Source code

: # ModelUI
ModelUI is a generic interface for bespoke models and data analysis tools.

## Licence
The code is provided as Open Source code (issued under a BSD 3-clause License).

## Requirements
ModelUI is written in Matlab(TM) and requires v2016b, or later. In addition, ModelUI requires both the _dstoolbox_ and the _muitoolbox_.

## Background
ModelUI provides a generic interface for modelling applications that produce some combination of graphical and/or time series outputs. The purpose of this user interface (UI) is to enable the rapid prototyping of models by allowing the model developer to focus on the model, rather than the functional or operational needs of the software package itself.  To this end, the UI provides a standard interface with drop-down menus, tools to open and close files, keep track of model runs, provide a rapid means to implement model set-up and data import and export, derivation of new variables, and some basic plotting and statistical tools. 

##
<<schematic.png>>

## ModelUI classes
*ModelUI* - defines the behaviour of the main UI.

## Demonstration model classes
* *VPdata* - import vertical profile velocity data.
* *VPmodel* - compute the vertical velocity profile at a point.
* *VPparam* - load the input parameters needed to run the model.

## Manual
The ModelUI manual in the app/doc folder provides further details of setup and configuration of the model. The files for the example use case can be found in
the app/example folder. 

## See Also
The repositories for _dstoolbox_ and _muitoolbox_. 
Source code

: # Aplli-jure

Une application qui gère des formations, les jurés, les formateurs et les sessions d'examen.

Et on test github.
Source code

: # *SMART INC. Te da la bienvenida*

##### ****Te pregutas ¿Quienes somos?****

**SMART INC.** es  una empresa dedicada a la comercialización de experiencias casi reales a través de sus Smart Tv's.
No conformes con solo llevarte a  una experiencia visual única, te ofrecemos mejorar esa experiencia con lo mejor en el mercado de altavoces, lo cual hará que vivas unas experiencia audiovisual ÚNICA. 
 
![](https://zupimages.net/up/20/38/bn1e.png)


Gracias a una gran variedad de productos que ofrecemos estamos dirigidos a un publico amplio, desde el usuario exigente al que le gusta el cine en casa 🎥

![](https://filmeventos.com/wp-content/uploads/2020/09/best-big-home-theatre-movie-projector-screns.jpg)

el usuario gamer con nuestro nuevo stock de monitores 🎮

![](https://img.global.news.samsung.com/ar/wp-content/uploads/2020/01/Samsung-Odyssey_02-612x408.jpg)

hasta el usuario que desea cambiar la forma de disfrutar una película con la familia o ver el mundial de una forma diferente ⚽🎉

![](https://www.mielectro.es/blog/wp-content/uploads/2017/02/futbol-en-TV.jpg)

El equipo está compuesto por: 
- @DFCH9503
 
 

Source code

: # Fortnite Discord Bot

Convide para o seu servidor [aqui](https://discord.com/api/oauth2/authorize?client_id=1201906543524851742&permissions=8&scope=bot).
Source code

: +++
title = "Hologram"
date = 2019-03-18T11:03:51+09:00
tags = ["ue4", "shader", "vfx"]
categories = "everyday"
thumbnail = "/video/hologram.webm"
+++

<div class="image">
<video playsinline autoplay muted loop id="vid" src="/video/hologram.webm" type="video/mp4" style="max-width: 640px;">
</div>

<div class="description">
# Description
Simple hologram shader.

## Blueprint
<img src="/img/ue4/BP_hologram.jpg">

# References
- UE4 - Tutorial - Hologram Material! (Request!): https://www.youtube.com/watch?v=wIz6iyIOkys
- - -
Reproduce the entries exactly, starting at their first line and stopping after the line with "## Background".

Source code

: # ModelUI
ModelUI is a generic interface for bespoke models and data analysis tools.

## Licence
The code is provided as Open Source code (issued under a BSD 3-clause License).

## Requirements
ModelUI is written in Matlab(TM) and requires v2016b, or later. In addition, ModelUI requires both the _dstoolbox_ and the _muitoolbox_.

## Background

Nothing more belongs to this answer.